Nella sua prima versione, uscita nelle sale il 19 febbraio 1963 all’interno del film a otto mani Ro.Go.Pa.G, La ricotta aveva procurato a Pier Paolo Pasolini una condanna in prima istanza a quattro mesi di reclusione per aver vilipeso la religione dello Stato. Nel saggio Le cronache di S. Matteo. Il film amato e accantonato di Pier Paolo Pasolini (2022) lo storico Tomaso Subini ha dimostrato quanto la condanna del film fosse fondata su una solida base probatoria e non si trattò pertanto, come ritengono ancora in molti, di un errore giudiziario.

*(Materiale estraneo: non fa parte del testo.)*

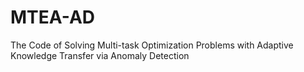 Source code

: # MTEA-AD
The Code of Solving Multi-task Optimization Problems with Adaptive Knowledge Transfer via Anomaly Detection
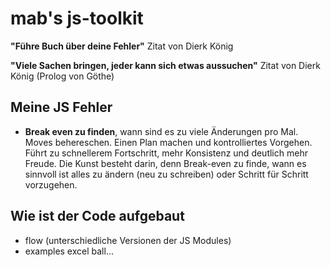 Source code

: # mab's js-toolkit

**"Führe Buch über deine Fehler"** Zitat von Dierk König

**"Viele Sachen bringen, jeder kann sich etwas aussuchen"** Zitat von Dierk König (Prolog von Göthe)

## Meine JS Fehler

- **Break even zu finden**, wann sind es zu viele Änderungen pro Mal.
  Moves behereschen. Einen Plan machen und kontrolliertes Vorgehen. Führt zu schnellerem Fortschritt, mehr 
  Konsistenz und deutlich mehr Freude.  Die Kunst besteht darin, denn Break-even zu finde, 
  wann es sinnvoll ist alles zu ändern (neu zu schreiben) oder Schritt für Schritt vorzugehen.
  
  
  
## Wie ist der Code aufgebaut

- flow (unterschiedliche Versionen der JS Modules)
- examples excel ball...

Una premessa fondamentale per capire come si mosse la stampa cattolica subito dopo l’uscita del film, prima ancora che il 1° marzo ne fosse ordinato il sequestro. L’Osservatore romano del 24 febbraio ospitò il giudizio del Centro Cattolico Cinematografico che lo inseriva nella lista dei film “sconsigliati” (insieme, tra gli altri, a Il sorpasso e a La ciociara) e lo stesso giorno Gian Luigi Rondi sul Tempo lo stroncò senza mezze misure, come era nello stile dell’epoca, auspicando che il pubblico in primis lo avrebbe rifiutato. Si stava combattendo, nel frattempo, una battaglia tutta politica tra il regista e il PM Pasquale Pedote, e tra due visioni del mondo e della società inconciliabili che i due rappresentavano da schieramenti opposti: La ricotta fu sequestrato, prima ancora che per i suoi contenuti vilipendiosi, per lo zelo del magistrato, che in quegli anni stava combattendo una crociata moralizzatrice che ebbe come bersagli anche Giovanni Testori, Marco Ferreri e Michelangelo Antonioni.

Ro.Go.Pa.G, infatti, aveva già superato il vaglio della censura che l’8 febbraio ne aveva autorizzato la proiezione con il divieto per i minorenni e lo stesso CCC, se ne “sconsigliava” come detto la visione, non la “escludeva”. Il processo si svolse dal 5 al 7 marzo, affidato a Giuseppe Di Gennaro, un PM che seppe fornire solide argomentazioni ai capi d’accusa grazie a una inaspettata conoscenza del linguaggio cinematografico. La polemica non poté che divampare, infuriando soprattutto sulle pagine della Rivista del Cinematografo. Sul numero di aprile, nella rubrica “Dalla platea”, si segnalava l’eccezionalità del sequestro e, qualche pagina dopo, la recensione del film ne sminuiva la portata simbolica.

A rafforzare il giudizio negativo, seguiva una nota in cui si pronunciava il CCC che, chiamato in causa e da qualche parte criticato per la classificazione del film, pubblicava in quella sede la motivazione espressa dalla Commissione Nazionale di revisione: “Nell’episodio di Pasolini l’identificazione del diseredato morto in croce con il Cristo non è aliena da un’oscura percezione di una realtà cristiana di redenzione, ma è compromessa dall’innesto di una polemica classista, che ripete i logori schemi del marxismo protestatario. Per sferrare un violento attacco all’industria, che sfrutta, unicamente a fine di lucro, il mistero della croce, l’A. cade in una analoga trappola e fa spettacolo con una contaminazione assai rischiosa e spesso irriverente. Alcune battute di un’intellettualistica polemica, caratterizzate da distorsioni ideologiche; vari elementi collaterali della vicenda, o riesumati dall’amorale campionario di certo sottoproletariato retoricamente standardizzato; alcune grossolane volgarità nonché l’aggiunta del patetico ma pur agghiacciante pessimismo pasoliniano, rendono sconcertante ed equivoca la lettura dell’episodio”.

Ancora nel numero di giugno della rivista, l’anonimo estensore della rubrica “Schedario” commentava incredulo e piccato l’uso dell’aggettivo “cristianissimo” adoperato a proposito della Ricotta sul n.162 di Cinema Nuovo da Renzo Renzi. E Pasolini? Avvilito per l’esito del processo, rispose da par suo con alcuni versi (datati 6 marzo 1963, ora in Poesia in forma di rosa): “Il Santo è Stracci. La faccia di antico camuso/ che Giotto vide dentro tufi e ruderi castrensi, /i fianchi rotondi che Masaccio chiaroscurò/ come un panettiere una sacra pagnotta ”, e ancora: “Dove il Cristianesimo/ non rinasce, marcisce. E, contraddizione/ mille volte, mille volte allusa/ dal mio Cristo, irriducibile, / finisce difeso da qualche Erodiano impazzito/ macabramente privo di senso del ridicolo”.